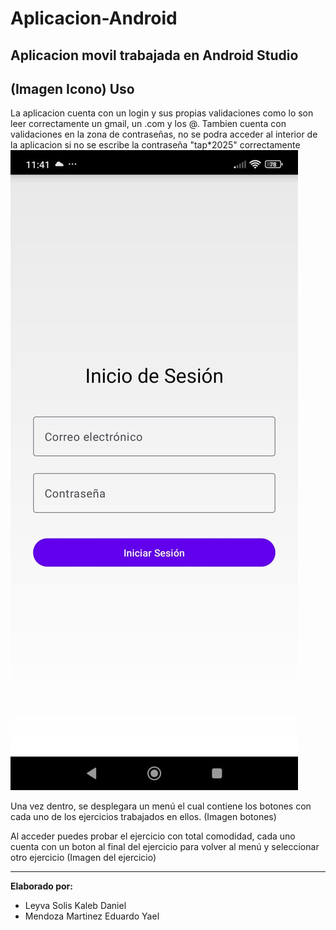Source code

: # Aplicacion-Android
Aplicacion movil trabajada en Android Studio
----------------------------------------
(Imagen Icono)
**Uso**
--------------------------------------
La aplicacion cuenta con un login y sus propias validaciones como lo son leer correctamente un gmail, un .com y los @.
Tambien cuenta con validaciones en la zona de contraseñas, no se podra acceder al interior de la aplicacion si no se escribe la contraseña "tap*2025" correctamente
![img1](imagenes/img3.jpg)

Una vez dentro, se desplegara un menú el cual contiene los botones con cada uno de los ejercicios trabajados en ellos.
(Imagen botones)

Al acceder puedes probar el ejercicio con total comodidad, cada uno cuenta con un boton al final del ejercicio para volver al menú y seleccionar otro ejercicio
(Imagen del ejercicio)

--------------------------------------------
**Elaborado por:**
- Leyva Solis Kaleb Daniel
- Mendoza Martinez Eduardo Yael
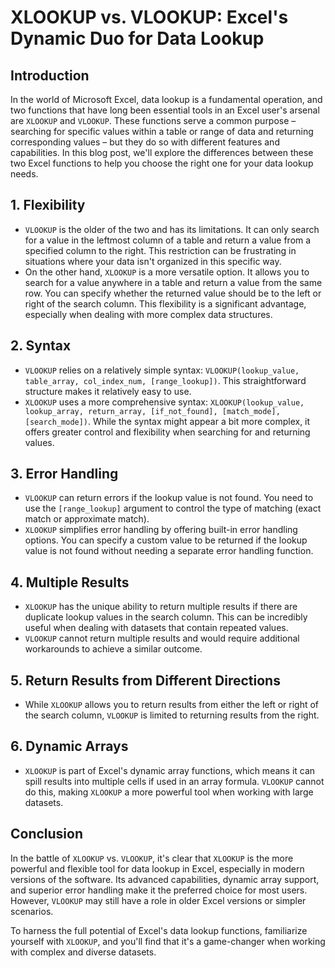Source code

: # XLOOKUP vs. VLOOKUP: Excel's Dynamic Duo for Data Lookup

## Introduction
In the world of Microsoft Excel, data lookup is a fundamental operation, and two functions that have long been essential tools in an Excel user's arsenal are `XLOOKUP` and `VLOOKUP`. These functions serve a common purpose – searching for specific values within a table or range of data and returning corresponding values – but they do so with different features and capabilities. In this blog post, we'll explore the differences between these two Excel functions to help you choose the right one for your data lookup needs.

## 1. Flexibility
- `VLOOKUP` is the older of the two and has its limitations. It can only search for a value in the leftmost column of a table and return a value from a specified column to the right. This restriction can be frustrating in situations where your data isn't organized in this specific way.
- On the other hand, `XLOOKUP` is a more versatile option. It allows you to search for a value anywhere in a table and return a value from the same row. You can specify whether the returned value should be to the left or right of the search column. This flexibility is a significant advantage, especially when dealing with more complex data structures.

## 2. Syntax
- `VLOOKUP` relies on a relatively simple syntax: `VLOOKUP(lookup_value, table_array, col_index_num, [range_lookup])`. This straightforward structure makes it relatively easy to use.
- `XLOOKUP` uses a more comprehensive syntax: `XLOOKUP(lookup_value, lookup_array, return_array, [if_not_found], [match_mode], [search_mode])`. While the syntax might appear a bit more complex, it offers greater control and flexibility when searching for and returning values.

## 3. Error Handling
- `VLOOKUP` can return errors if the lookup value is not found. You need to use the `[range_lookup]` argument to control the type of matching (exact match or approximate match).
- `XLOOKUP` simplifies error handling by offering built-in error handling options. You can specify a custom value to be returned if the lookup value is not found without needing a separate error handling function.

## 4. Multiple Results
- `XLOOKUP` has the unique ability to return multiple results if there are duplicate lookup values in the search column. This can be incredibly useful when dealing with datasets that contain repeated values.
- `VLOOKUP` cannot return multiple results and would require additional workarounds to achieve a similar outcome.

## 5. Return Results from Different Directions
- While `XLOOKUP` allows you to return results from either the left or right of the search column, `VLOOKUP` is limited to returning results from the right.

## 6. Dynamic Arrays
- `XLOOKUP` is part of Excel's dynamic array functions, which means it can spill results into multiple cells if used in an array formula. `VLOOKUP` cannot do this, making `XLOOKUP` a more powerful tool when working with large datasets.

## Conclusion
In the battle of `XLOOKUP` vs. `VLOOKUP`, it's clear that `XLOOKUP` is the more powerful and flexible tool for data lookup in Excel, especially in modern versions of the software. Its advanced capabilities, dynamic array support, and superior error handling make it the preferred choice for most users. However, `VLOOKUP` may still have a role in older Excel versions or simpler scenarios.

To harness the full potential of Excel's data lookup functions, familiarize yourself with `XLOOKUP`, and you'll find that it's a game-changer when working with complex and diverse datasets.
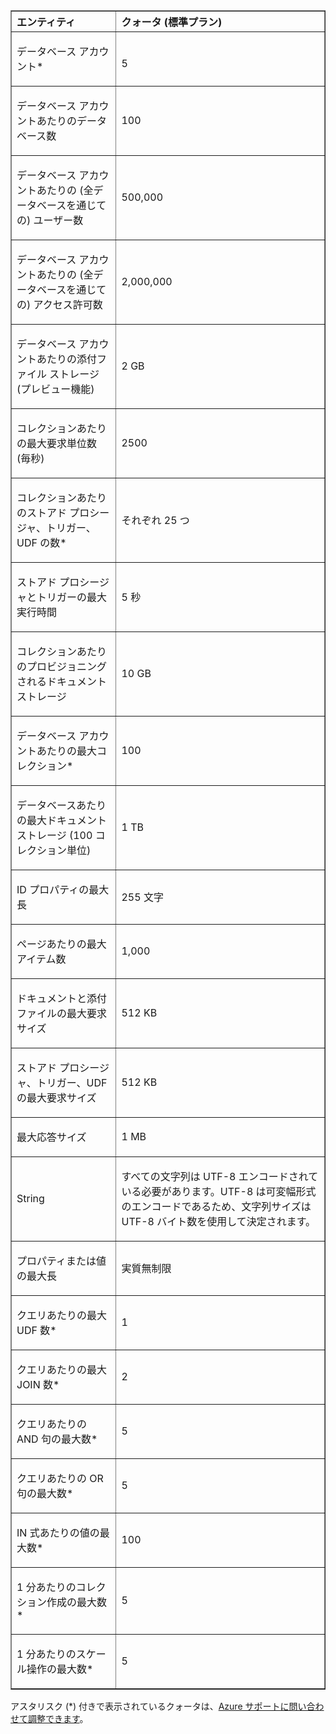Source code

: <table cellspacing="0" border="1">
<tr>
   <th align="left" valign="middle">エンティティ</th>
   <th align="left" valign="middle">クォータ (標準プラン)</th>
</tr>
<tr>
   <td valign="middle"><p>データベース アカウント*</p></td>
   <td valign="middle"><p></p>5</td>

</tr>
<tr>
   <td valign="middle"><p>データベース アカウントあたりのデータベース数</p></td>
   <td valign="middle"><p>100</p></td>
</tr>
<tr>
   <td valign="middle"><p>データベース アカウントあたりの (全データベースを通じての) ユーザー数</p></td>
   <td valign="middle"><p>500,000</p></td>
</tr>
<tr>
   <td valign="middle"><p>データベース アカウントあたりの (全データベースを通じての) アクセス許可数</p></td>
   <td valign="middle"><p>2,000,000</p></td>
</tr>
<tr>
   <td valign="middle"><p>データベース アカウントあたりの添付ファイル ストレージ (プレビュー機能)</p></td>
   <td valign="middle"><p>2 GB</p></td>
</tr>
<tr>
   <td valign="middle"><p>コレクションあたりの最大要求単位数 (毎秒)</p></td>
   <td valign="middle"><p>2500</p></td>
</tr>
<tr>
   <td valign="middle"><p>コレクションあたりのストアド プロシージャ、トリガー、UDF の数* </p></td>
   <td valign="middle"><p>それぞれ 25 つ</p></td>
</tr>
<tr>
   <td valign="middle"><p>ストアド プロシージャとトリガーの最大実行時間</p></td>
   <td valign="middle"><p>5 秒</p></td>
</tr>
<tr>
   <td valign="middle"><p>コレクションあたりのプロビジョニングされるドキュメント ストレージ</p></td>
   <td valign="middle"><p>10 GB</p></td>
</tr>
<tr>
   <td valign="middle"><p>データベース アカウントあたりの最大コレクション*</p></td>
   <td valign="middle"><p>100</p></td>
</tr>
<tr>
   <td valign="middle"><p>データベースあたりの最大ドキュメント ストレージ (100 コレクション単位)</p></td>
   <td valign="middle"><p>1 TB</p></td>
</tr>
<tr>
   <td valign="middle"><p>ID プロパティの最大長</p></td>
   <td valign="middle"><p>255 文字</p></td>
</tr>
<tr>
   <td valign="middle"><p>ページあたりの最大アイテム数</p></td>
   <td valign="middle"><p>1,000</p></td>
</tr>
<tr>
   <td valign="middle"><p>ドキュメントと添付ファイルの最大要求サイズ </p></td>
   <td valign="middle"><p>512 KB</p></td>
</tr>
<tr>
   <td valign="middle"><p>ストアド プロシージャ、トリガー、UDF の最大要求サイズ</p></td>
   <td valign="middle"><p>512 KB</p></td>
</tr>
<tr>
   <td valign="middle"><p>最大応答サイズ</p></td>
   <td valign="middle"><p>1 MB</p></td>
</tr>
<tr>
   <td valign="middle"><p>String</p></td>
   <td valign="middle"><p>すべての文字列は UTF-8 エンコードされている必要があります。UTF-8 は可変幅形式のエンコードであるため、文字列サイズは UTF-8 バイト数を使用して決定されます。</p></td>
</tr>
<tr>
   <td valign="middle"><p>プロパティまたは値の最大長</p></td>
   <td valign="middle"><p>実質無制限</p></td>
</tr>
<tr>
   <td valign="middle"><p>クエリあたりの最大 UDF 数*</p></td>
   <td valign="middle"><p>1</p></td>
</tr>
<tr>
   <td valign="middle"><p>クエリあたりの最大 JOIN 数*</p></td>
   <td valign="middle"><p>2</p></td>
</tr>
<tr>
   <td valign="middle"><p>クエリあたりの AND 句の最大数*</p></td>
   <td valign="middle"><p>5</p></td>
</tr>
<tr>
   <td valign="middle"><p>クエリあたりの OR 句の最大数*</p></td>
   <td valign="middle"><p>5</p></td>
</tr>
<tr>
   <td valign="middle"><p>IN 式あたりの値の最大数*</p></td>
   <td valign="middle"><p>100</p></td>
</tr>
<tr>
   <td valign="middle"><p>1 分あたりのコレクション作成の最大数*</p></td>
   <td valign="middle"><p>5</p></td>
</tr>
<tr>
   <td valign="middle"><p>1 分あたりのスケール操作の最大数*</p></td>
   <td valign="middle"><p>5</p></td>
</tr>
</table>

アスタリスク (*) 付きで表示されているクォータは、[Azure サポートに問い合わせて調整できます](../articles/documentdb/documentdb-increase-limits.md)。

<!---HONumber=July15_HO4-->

::::

• [Directions for this task] From the material above, reproduce only what runs from the line holding "- Leyva Solis Kaleb Daniel" down to the line holding "easy to use.", both included, pictures excluded.

• [Your solution]
- Leyva Solis Kaleb Daniel
- Mendoza Martinez Eduardo Yael
Source code

: # XLOOKUP vs. VLOOKUP: Excel's Dynamic Duo for Data Lookup

## Introduction
In the world of Microsoft Excel, data lookup is a fundamental operation, and two functions that have long been essential tools in an Excel user's arsenal are `XLOOKUP` and `VLOOKUP`. These functions serve a common purpose – searching for specific values within a table or range of data and returning corresponding values – but they do so with different features and capabilities. In this blog post, we'll explore the differences between these two Excel functions to help you choose the right one for your data lookup needs.

## 1. Flexibility
- `VLOOKUP` is the older of the two and has its limitations. It can only search for a value in the leftmost column of a table and return a value from a specified column to the right. This restriction can be frustrating in situations where your data isn't organized in this specific way.
- On the other hand, `XLOOKUP` is a more versatile option. It allows you to search for a value anywhere in a table and return a value from the same row. You can specify whether the returned value should be to the left or right of the search column. This flexibility is a significant advantage, especially when dealing with more complex data structures.

## 2. Syntax
- `VLOOKUP` relies on a relatively simple syntax: `VLOOKUP(lookup_value, table_array, col_index_num, [range_lookup])`. This straightforward structure makes it relatively easy to use.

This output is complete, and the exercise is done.